Write out exactly the lines of the entries below from the one holding "ouvi-los quando quiser | Could |To do|" to the one holding "assisti-los quando quiser | Could |To do|", inclusive, and leave out all other lines.

[SOURCE DATA Boundary: Start]

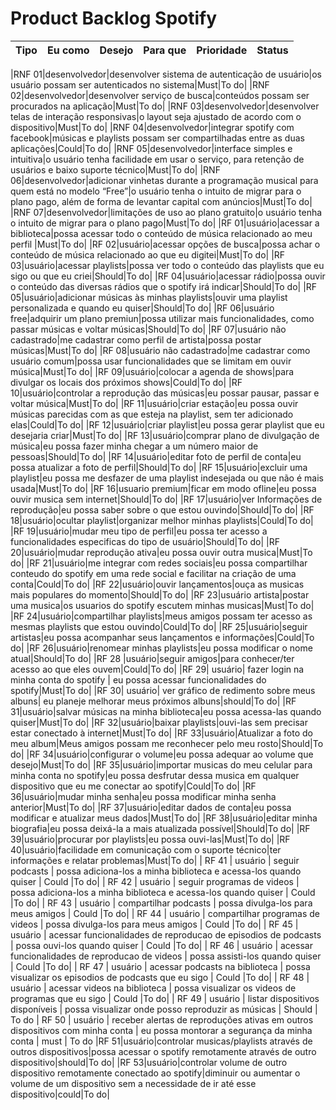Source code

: # Product Backlog Spotify

|Tipo|Eu como|Desejo|Para que|Prioridade|Status|
|--|--|--|--|--|--|

|RNF 01|desenvolvedor|desenvolver sistema de autenticação de usuário|os usuário possam ser autenticados no sistema|Must|To do|
|RNF 02|desenvolvedor|desenvolver serviço de busca|conteúdos possam ser procurados na aplicação|Must|To do|
|RNF 03|desenvolvedor|desenvolver telas de interação responsivas|o layout seja ajustado de acordo com o dispositivo|Must|To do|
|RNF 04|desenvolvedor|integrar spotify com  facebook|músicas e playlists possam ser compartilhadas entre as duas aplicações|Could|To do|
|RNF 05|desenvolvedor|interface simples e intuitiva|o usuário tenha facilidade em usar o serviço, para retenção de usuários e baixo suporte técnico|Must|To do|
|RNF 06|desenvolvedor|adicionar vinhetas durante a programação musical para quem está no modelo “Free”|o usuário tenha o intuito de migrar para o plano pago, além de forma de levantar capital com anúncios|Must|To do|
|RNF 07|desenvolvedor|limitações de uso ao plano gratuito|o usuário tenha o intuito de migrar para o plano pago|Must|To do|
|RF 01|usuário|acessar a biblioteca|possa acessar todo o conteúdo de música relacionado ao meu perfil |Must|To do|
|RF 02|usuário|acessar opções de busca|possa achar o conteúdo de música relacionado ao que eu digitei|Must|To do|
|RF 03|usuário|acessar playlists|possa ver todo o conteúdo das playlists que eu sigo ou que eu criei|Should|To do|
|RF 04|usuário|acessar rádio|possa ouvir o conteúdo das diversas rádios que o spotify irá indicar|Should|To do|
|RF 05|usuário|adicionar músicas às minhas playlists|ouvir uma playlist personalizada e quando eu quiser|Should|To do|
|RF 06|usuário free|adquirir um plano premiun|possa utilizar mais funcionalidades, como passar músicas e voltar músicas|Should|To do|
|RF 07|usuário não cadastrado|me cadastrar como perfil de artista|possa postar músicas|Must|To do|
|RF 08|usuário não cadastrado|me cadastrar como usuário comum|possa usar funcionalidades que se limitam em ouvir música|Must|To do|
|RF 09|usuário|colocar a agenda de shows|para divulgar os locais dos próximos shows|Could|To do|
|RF 10|usuário|controlar a reprodução das músicas|eu possar pausar, passar e voltar música|Must|To do|
|RF 11|usuário|criar estação|eu possa ouvir músicas parecidas com as que esteja na playlist, sem ter adicionado elas|Could|To do|
|RF 12|usuário|criar playlist|eu possa gerar playlist que eu desejaria criar|Must|To do|
|RF 13|usuário|comprar plano de divulgação de música|eu possa fazer minha chegar a um número maior de pessoas|Should|To do|
|RF 14|usuário|editar foto de perfil de conta|eu possa atualizar a foto de perfil|Should|To do|
|RF 15|usuário|excluir uma playlist|eu possa me desfazer de uma playlist indesejada ou que não é mais usada|Must|To do|
|RF 16|usuario premium|ficar em modo ofline|eu possa ouvir musica sem internet|Should|To do|
|RF 17|usuário|ver Informações de reprodução|eu possa saber sobre o que estou ouvindo|Should|To do|
|RF 18|usuário|ocultar playlist|organizar melhor minhas playlists|Could|To do|
|RF 19|usuário|mudar meu tipo de perfil|eu possa ter acesso a funcionalidades especificas do tipo de usuário|Should|To do|
|RF 20|usuário|mudar reprodução ativa|eu possa ouvir outra musica|Must|To do|
|RF 21|usuário|me integrar com redes sociais|eu possa compartilhar conteudo do spotify em uma rede social e facilitar na criação de uma conta|Could|To do|
|RF 22|usuário|ouvir lançamentos|ouça as musicas mais populares do momento|Should|To do|
|RF 23|usuário artista|postar uma musica|os usuarios do spotify escutem minhas musicas|Must|To do|
|RF 24|usuário|compartilhar playlists|meus amigos possam ter acesso as mesmas playlists que estou ouvindo|Could|To do|
|RF 25|usuário|seguir artistas|eu possa acompanhar seus lançamentos e informações|Could|To do|
|RF 26|usuário|renomear minhas playlists|eu possa modificar o nome atual|Should|To do|
|RF 28 |usuário|seguir amigos|para conhecer/ter acesso ao que eles ouvem|Could|To do|
|RF 29| usuário| fazer login na minha conta do spotify | eu possa acessar funcionalidades do spotify|Must|To do|
|RF 30| usuário| ver gráfico de redimento sobre meus albuns| eu planeje melhorar meus próximos albuns|should|To do|
|RF 31|usuário|salvar músicas na minha biblioteca|eu possa acessa-las quando quiser|Must|To do|
|RF 32|usuário|baixar playlists|ouvi-las sem precisar estar  conectado à internet|Must|To do|
|RF 33|usuário|Atualizar a foto do meu album|Meus amigos possam me reconhecer pelo meu rosto|Should|To do|
|RF 34|usuário|configurar o volume|eu possa adequar ao volume que desejo|Must|To do|
|RF 35|usuário|importar musicas do meu celular para minha conta no spotify|eu possa desfrutar dessa musica em qualquer dispositivo que eu me conectar ao spotify|Could|To do|
|RF 36|usuário|mudar minha senha|eu possa modificar minha senha anterior|Must|To do|
|RF 37|usuário|editar dados de conta|eu possa modificar e atualizar meus dados|Must|To do|
|RF 38|usuário|editar minha biografia|eu possa deixá-la a mais atualizada possível|Should|To do|
|RF 39|usuário|procurar por playlists|eu possa ouvi-las|Must|To do|
|RF 40|usuário|facilidade em comunicação com o suporte técnico|ter informações e relatar problemas|Must|To do|
| RF 41 | usuário | seguir podcasts | possa adiciona-los a minha biblioteca e acessa-los quando quiser | Could |To do|
| RF 42 | usuário | seguir programas de videos | possa adiciona-los a minha biblioteca e acessa-los quando quiser | Could |To do|
| RF 43 | usuário | compartilhar podcasts | possa divulga-los para meus amigos | Could |To do|
| RF 44 | usuário | compartilhar programas de videos | possa divulga-los para meus amigos | Could |To do|
| RF 45 | usuário | acessar funcionalidades de reproducao de episodios de podcasts | possa ouvi-los quando quiser | Could |To do|
| RF 46 | usuário | acessar funcionalidades de reproducao de videos | possa assisti-los quando quiser | Could |To do|
| RF 47 | usuário | acessar podcasts na biblioteca | possa visualizar os episodios de podcasts que eu sigo | Could |To do|
| RF 48 | usuário | acessar videos na biblioteca | possa visualizar os videos de programas que eu sigo | Could |To do|
| RF 49 | usuário | listar dispositivos disponíveis | possa visualizar onde posso reproduzir as músicas | Should | To do
| RF 50 | usuário | receber alertas de reproduções ativas em outros dispositivos com minha conta | eu possa montorar a segurança da minha conta | must | To do
|RF 51|usuário|controlar musicas/playlists através de outros dispositivos|possa acessar o spotify remotamente através de outro dispositivo|should|To do|
|RF 53|usuário|controlar volume de outro dispositivo remotamente conectado ao spotify|diminuir ou aumentar o volume de um dispositivo sem a necessidade de ir até esse dispositivo|could|To do|
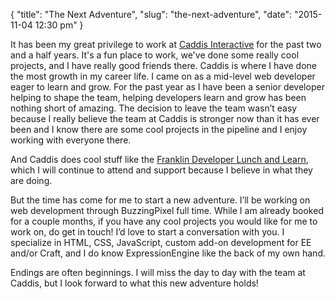 {
    "title": "The Next Adventure",
    "slug": "the-next-adventure",
    "date": "2015-11-04 12:30 pm"
}

It has been my great privilege to work at [Caddis Interactive](https://www.caddis.co) for the past two and a half years. It's a fun place to work, we've done some really cool projects, and I have really good friends there. Caddis is where I have done the most growth in my career life. I came on as a mid-level web developer eager to learn and grow. For the past year as I have been a senior developer helping to shape the team, helping developers learn and grow has been nothing short of amazing. The decision to leave the team wasn’t easy because I really believe the team at Caddis is stronger now than it has ever been and I know there are some cool projects in the pipeline and I enjoy working with everyone there.

And Caddis does cool stuff like the [Franklin Developer Lunch and Learn](http://www.meetup.com/franklin-developer-lunch), which I will continue to attend and support because I believe in what they are doing.

But the time has come for me to start a new adventure. I’ll be working on web development through BuzzingPixel full time. While I am already booked for a couple months, if you have any cool projects you would like for me to work on, do get in touch! I’d love to start a conversation with you. I specialize in HTML, CSS, JavaScript, custom add-on development for EE and/or Craft, and I do know ExpressionEngine like the back of my own hand.

Endings are often beginnings. I will miss the day to day with the team at Caddis, but I look forward to what this new adventure holds!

[SOURCE DATA Boundary: End]

TASK SOLUTION:
| RF 45 | usuário | acessar funcionalidades de reproducao de episodios de podcasts | possa ouvi-los quando quiser | Could |To do|
| RF 46 | usuário | acessar funcionalidades de reproducao de videos | possa assisti-los quando quiser | Could |To do|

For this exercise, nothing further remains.